Entretanto, os socialistas fizeram também saber que só travarão as concessões e privatizações decididas pelo governo de Passos Coelho, incluindo a TAP, se “não prejudicarem os interesses patrimoniais do Estado”. Ou seja, se não custar ao Estado.

Mas com o negócio fechado, a não ser que haja acordo entre um putativo Governo de esquerda e o consórcio comprador, haverá despesas a pagar.
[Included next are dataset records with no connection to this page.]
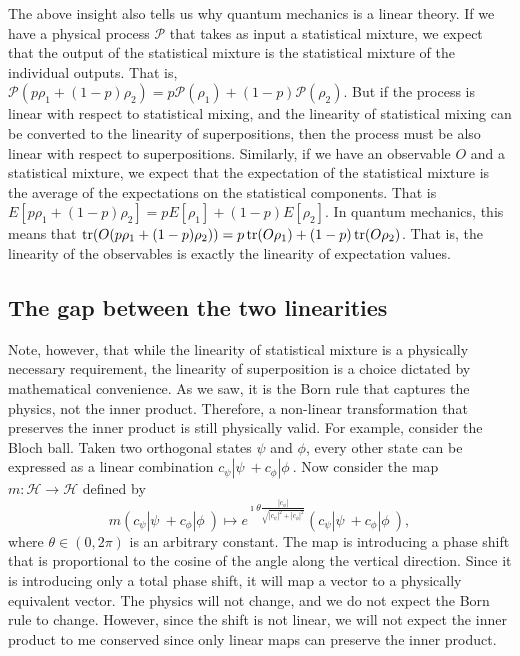 The above insight also tells us why quantum mechanics is a linear theory. If we have a physical process $\mathcal{P}$ that takes as input a statistical mixture, we expect that the output of the statistical mixture is the statistical mixture of the individual outputs. That is, $\mathcal{P}(p\rho_1 + (1-p) \rho_2) = p \mathcal{P}(\rho_1) + (1-p) \mathcal{P}(\rho_2)$. But if the process is linear with respect to statistical mixing, and the linearity of statistical mixing can be converted to the linearity of superpositions, then the process must be also linear with respect to superpositions. Similarly, if we have an observable $O$ and a statistical mixture, we expect that the expectation of the statistical mixture is the average of the expectations on the statistical components. That is $E[p\rho_1 + (1-p) \rho_2] = pE[\rho_1] + (1-p) E[\rho_2]$. In quantum mechanics, this means that $\tr(O(p\rho_1 + (1-p) \rho_2)) = p\tr(O\rho_1) + (1-p) \tr(O\rho_2)$. That is, the linearity of the observables is exactly the linearity of expectation values.

\subsection{The gap between the two linearities}

Note, however, that while the linearity of statistical mixture is a physically necessary requirement, the linearity of superposition is a choice dictated by mathematical convenience. As we saw, it is the Born rule that captures the physics, not the inner product. Therefore, a non-linear transformation that preserves the inner product is still physically valid. For example, consider the Bloch ball. Taken two orthogonal states $\psi$ and $\phi$, every other state can be expressed as a linear combination $c_{\psi} | \psi \> + c_{\phi} | \phi \>$. Now consider the map $m : \mathcal{H} \to \mathcal{H}$ defined by
\begin{equation}
	m(c_{\psi} | \psi \> + c_{\phi} | \phi \>) \mapsto e^{\imath \theta \frac{|c_{\phi}|}{\sqrt{|c_{\psi}|^2+|c_{\phi}|^2}}} ( c_{\psi} | \psi \> + c_{\phi}  | \phi \>),
\end{equation}
where $\theta \in (0,2\pi)$ is an arbitrary constant. The map is introducing a phase shift that is proportional to the cosine of the angle along the vertical direction. Since it is introducing only a total phase shift, it will map a vector to a physically equivalent vector. The physics will not change, and we do not expect the Born rule to change. However, since the shift is not linear, we will not expect the inner product to me conserved since only linear maps can preserve the inner product.

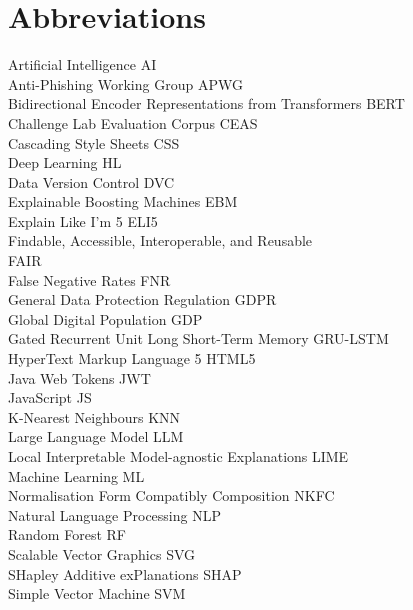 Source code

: 
\section*{Abbreviations}

\large
Artificial Intelligence \hfill AI\\
Anti-Phishing Working Group \hfill APWG\\
Bidirectional Encoder Representations from Transformers \hfill BERT\\
Challenge Lab Evaluation Corpus \hfill CEAS\\
Cascading Style Sheets \hfill CSS\\
Deep Learning \hfill HL\\
Data Version Control \hfill DVC\\
Explainable Boosting Machines \hfill EBM\\
Explain Like I'm 5 \hfill ELI5 \\
Findable, Accessible, Interoperable, and Reusable \hfill \\ FAIR \\
False Negative Rates \hfill FNR \\
General Data Protection Regulation \hfill GDPR\\
Global Digital Population \hfill GDP\\
Gated Recurrent Unit Long Short-Term Memory \hfill GRU-LSTM\\
HyperText Markup Language 5 \hfill HTML5\\
Java Web Tokens \hfill JWT\\
JavaScript \hfill JS\\
K-Nearest Neighbours \hfill KNN\\
Large Language Model \hfill LLM\\
Local Interpretable Model-agnostic Explanations \hfill LIME\\
Machine Learning \hfill ML\\
Normalisation Form Compatibly Composition \hfill NKFC\\
Natural Language Processing \hfill NLP \\
Random Forest \hfill RF \\
Scalable Vector Graphics \hfill SVG\\
SHapley Additive exPlanations \hfill SHAP\\
Simple Vector Machine \hfill SVM\\

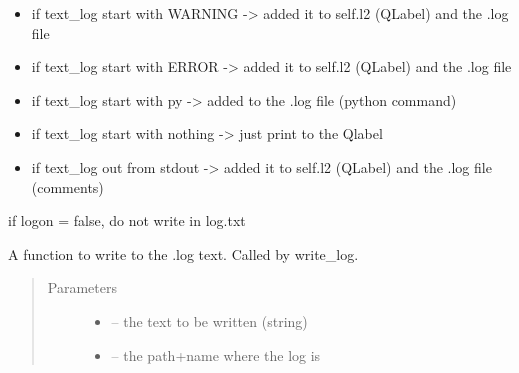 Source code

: \documentclass[letterpaper,10pt,english]{sphinxmanual}
\begin{document}
\begin{fulllineitems}
\begin{fulllineitems}
\begin{itemize}
\item {} 
if text\_log start with WARNING -\textgreater{} added it to self.l2 (QLabel) and the .log file

\item {} 
if text\_log start with ERROR -\textgreater{} added it to self.l2 (QLabel) and the .log file

\item {} 
if text\_log start with py -\textgreater{} added to the .log file (python command)

\item {} 
if text\_log start with nothing -\textgreater{} just print to the Qlabel

\item {} 
if text\_log out from stdout -\textgreater{} added it to self.l2 (QLabel) and the .log file (comments)

\end{itemize}

if logon = false, do not write in log.txt

\end{fulllineitems}


\begin{fulllineitems}
\label{\detokenize{index:src_GUI.Main_windows_1.CentralW.write_log_file}}
A function to write to the .log text. Called by write\_log.
\begin{quote}\begin{description}
\item[{Parameters}] \leavevmode\begin{itemize}
\item {} 
 -- the text to be written (string)

\item {} 
 -- the path+name where the log is

\end{itemize}

\end{description}\end{quote}

\end{fulllineitems}


\end{fulllineitems}
\end{document}
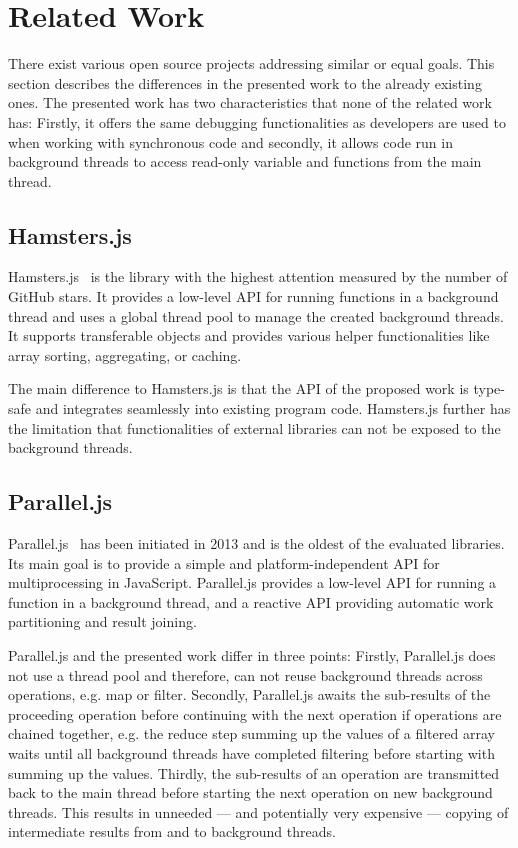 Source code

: \section{Related Work}\label{sec:related-work}
There exist various open source projects addressing similar or equal goals. This section describes the differences in the presented work to the already existing ones. The presented work has two characteristics that none of the related work has: Firstly, it offers the same debugging functionalities as developers are used to when working with synchronous code and secondly, it allows code run in background threads to access read-only variable and functions from the main thread.

\subsection{Hamsters.js}
Hamsters.js~\cite{hamstersjs} is the library with the highest attention measured by the number of GitHub stars. It provides a low-level API for running functions in a background thread and uses a global thread pool to manage the created background threads. It supports transferable objects and provides various helper functionalities like array sorting, aggregating, or caching.

The main difference to Hamsters.js is that the API of the proposed work is type-safe and integrates seamlessly into existing program code. Hamsters.js further has the limitation that functionalities of external libraries can not be exposed to the background threads.

\subsection{Parallel.js}
Parallel.js~\cite{SavitzkyMayr2016} has been initiated in 2013 and is the oldest of the evaluated libraries. Its main goal is to provide a simple and platform-independent API for multiprocessing in JavaScript. Parallel.js provides a low-level API for running a function in a background thread, and a reactive API providing automatic work partitioning and result joining. 

Parallel.js and the presented work differ in three points:
Firstly, Parallel.js does not use a thread pool and therefore, can not reuse background threads across operations, e.g. map or filter. Secondly, Parallel.js awaits the sub-results of the proceeding operation before continuing with the next operation if operations are chained together, e.g. the reduce step summing up the values of a filtered array waits until all background threads have completed filtering before starting with summing up the values. Thirdly, the sub-results of an operation are transmitted back to the main thread before starting the next operation on new background threads. This results in unneeded --- and potentially very expensive --- copying of intermediate results from and to background threads.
Pela Constituição, o Estado português tem o dever de indemnizar os compradores com base nos prejuízos da operação (despesas realizadas mais lucros esperados), mesmo que venha a invocar o “interesse público” para anular a venda. Nesse caso, o Estado teria também de devolver ao consórcio o sinal de dois milhões de euros já pago em junho, bem como os oito milhões de euros entregues no momento em que a operação fique fechada.